Microsecond dynamics of a tunable-allosteric switch regulate the activity of a disaggregation machine

Large protein machines are tightly regulated through allosteric communication channels. Here we study ClpB, a protein disaggregation chaperone, whose six subunits contain a unique coiled-coil structure, the middle domain (M domain), proposed as a regulatory element that binds the co-chaperone DnaK. We study the M domain during the chaperone cycle using single-molecule FRET spectroscopy and find it to toggle on the microsecond time scale between two major states. Importantly, the ultrafast dynamics imply that ClpB’s function as an ATP-fueled disaggregating nanomachine must be controlled by the relative population of the two states, rather than their separate propensities.
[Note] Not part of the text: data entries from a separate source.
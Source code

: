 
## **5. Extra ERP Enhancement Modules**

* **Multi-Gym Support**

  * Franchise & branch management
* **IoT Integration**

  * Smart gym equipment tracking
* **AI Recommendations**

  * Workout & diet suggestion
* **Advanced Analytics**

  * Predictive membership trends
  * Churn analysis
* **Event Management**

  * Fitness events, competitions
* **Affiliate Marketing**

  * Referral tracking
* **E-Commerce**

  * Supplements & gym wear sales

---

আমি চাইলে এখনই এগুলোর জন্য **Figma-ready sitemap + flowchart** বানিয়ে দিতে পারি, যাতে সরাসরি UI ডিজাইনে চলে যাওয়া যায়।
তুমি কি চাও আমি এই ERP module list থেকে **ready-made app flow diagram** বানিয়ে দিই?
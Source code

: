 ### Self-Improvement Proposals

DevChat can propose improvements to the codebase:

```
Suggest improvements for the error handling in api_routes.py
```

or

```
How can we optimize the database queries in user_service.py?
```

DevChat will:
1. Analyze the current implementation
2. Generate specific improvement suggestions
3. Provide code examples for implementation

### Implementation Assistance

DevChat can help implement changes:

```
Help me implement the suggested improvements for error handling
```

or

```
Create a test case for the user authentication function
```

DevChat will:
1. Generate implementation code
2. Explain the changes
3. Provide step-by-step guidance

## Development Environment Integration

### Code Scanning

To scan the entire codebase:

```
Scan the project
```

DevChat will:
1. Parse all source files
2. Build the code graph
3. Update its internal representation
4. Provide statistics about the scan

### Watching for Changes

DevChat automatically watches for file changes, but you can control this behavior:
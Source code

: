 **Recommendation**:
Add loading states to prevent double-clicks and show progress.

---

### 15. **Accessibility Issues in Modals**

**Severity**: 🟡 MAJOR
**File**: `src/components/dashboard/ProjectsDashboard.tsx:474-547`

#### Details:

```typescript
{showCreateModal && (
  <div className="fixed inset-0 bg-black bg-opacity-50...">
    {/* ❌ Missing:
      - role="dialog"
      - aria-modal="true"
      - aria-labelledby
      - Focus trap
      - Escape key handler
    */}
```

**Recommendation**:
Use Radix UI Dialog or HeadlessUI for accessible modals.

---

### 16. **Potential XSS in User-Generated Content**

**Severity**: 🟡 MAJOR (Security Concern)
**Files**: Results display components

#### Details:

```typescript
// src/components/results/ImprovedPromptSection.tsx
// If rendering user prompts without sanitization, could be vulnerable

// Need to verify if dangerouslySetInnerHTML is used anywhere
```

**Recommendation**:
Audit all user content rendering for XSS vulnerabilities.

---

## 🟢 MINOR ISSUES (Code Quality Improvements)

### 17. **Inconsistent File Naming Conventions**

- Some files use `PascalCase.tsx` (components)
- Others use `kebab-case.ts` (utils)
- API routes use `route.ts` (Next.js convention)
This mode of dynamic control enables fast adaptation to cellular needs and may be a general mechanism for the regulation of cellular machineries. To further understand the role of M domain in the allosteric communication between ClpB subunits we design our next experiments to follow simultaneously motions occurring at two adjacent subunits. To this end we will construct ClpB dimmers that hold two different FRET pairs by combining classical methods of labeling cysteine residues with the famous unnatural amino acid (UAA) technology of Schultz and co-workers to introduce a third, orthogonal labelling/linking site that can be exploit by click chemistry.